I looked up when Beauty stopped again as darkness fell, then stood, shaking snow off my blanket and quilt, to gape at iron gates twenty feet tall set into stone walls their equal in height. Father had gone back into the wagon to rest; I tried to say his name and produced only a squeak.

Beauty stood not two lengths from the gates, which, like our enchanted rectangle, were enveloped in a hard, steady snowfall nothing like the howling maelstrom surrounding them. I hadn't seen them before she stopped, either more magic or the storm itself blocking them until their enchantment melded with ours.

The gates were laden with a copper design that took every advantage of the metal's natural properties: golden-red roses 'grew' all over them, stems and leaves blueish-green with patina. The girl I had been a year ago admired the artistry, and the one I was now felt sorry for the servants who had to polish the roses while leaving the stems rough and green. Then again, the gates were clearly protected by charms, anyway, so perhaps the roses stayed polished of their own volition.

As if I'd guessed a secret and earned passage, the gates swung open—inward, silent, brushing snow into arches as they passed over it—to invite us down a long straight avenue lined with massive oak trees. The length of the road and the whiteness of oncoming night hid what lay at the road's end, but I remained on my feet, swaying with the wagon's motion, to await what would be revealed.

Even expecting it, it made me laugh. A manor house—a palace—with wings unfolding from a central edifice, rounded facades that spoke of ballrooms, ground level arched doors in the straighter sections, no doubt leading to storage, stables, kitchens; towers at corners, wide shallow—and currently frozen, but cleared to skate on—ponds carefully kept in beautifully sculpted basins; gardens that backed onto forest, and all of it unheard of, a hidden castle in the woods. The gates could lead to nothing else; the enchantment that had saved us could hardly lead to anything else, and I laughed again at the astonishing absurdity of it.

Father, hearing my laugh, opened the front of the wagon cover, and breathed, "Sweet mother of the stars," in genuine reverence.

Beauty ambled around the ponds, stopping, as if a stablehand came to stand at her head, directly in front of the sweeping stairs that climbed to the castle's main doors.

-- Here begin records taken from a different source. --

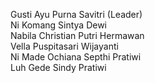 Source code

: Gusti Ayu Purna Savitri (Leader) <br>
Ni Komang Sintya Dewi <br>
Nabila Christian Putri Hermawan <br>
Vella Puspitasari Wijayanti <br>
Ni Made Ochiana Septhi Pratiwi <br>
Luh Gede Sindy Pratiwi
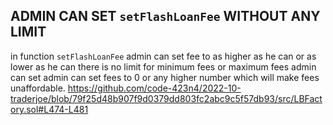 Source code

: ## ADMIN CAN SET `setFlashLoanFee` WITHOUT ANY LIMIT
in function `setFlashLoanFee` admin can set fee to as higher as he can or as lower as he can there is no limit for minimum fees or maximum fees admin can set admin can set fees to 0 or any higher number which will make fees unaffordable.
https://github.com/code-423n4/2022-10-traderjoe/blob/79f25d48b907f9d0379dd803fc2abc9c5f57db93/src/LBFactory.sol#L474-L481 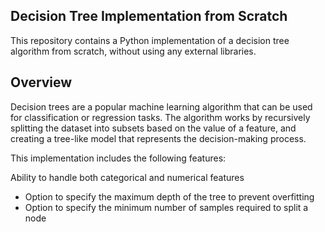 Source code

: ## Decision Tree Implementation from Scratch
This repository contains a Python implementation of a decision tree algorithm from scratch, without using any external libraries.

## Overview
Decision trees are a popular machine learning algorithm that can be used for classification or regression tasks. The algorithm works by recursively splitting the dataset into subsets based on the value of a feature, and creating a tree-like model that represents the decision-making process.

This implementation includes the following features:

Ability to handle both categorical and numerical features
- Option to specify the maximum depth of the tree to prevent overfitting
- Option to specify the minimum number of samples required to split a node

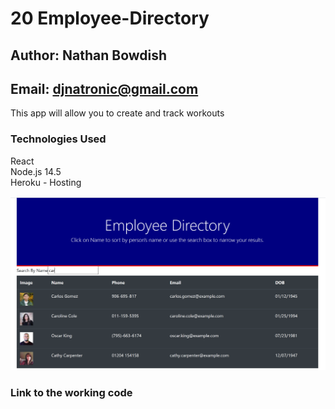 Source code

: # 20 Employee-Directory

## Author: Nathan Bowdish
## Email:  djnatronic@gmail.com

This app will allow you to create and track workouts<br/>

### Technologies Used

React<br/>
Node.js 14.5<br/>
Heroku - Hosting<br/>



![scheduler demo](./Capture.PNG)

### Link to the working code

Father and I sat there like lumps, and after a minute or so, the doors—themselves easily ten feet in height, and carved with the same rose relief as the gates—opened.

"You go," Father finally said. "I'll…bring Beauty to the stables."

"You want me to go into an enchanted castle alone?"

"Ah," Father said. "Well. When you put it that way—"

Beauty stomped a foot impatiently, drawing our attention to her. The reins slipped, causing me to lurch for them, but a pecularity in how they slipped made me look again, and then swallow. "Father, is someone…holding…that rein?"

It looked for all the world like someone was: a firm but fair hand, like Flint's, just below Beauty's dribbling chin. As we watched, the rein tugged a little, not quite enough to coax Beauty into action, but more than enough to jolt Father and myself out of the wagon to see what was going on.

No sooner than we were on the ground than the reins' tension increased, and Beauty walked placidly away in the wake of an invisible guide, leaving us alone in the snow with an inviting door already opened to us.

"It's an impossible castle in an enchanted snowstorm in a haunted forest," I said in a voice slightly more shrill than I had hoped for. "Naturally there are invisible servants to care for the horses."

"Naturally." Father sounded as rattled as I, which made me feel a little better. Together we mounted the stairs, I, at least, having already given up on an expectation of a footman or butler standing at the door to greet us.

Nor was I disappointed: the door had, by all appearances, opened on its own, just as it then gracefully closed behind us. I caught a glimpse, as it closed, of the storm closing in: the magnitude of the enchantment, it seemed, had been for our benefit, and not simply the magical manner of the place keeping its personal weather mild for the season. I tugged my cloak around me, aware, as I had not been before, that it was wet and cold, and turned to examine our shelter.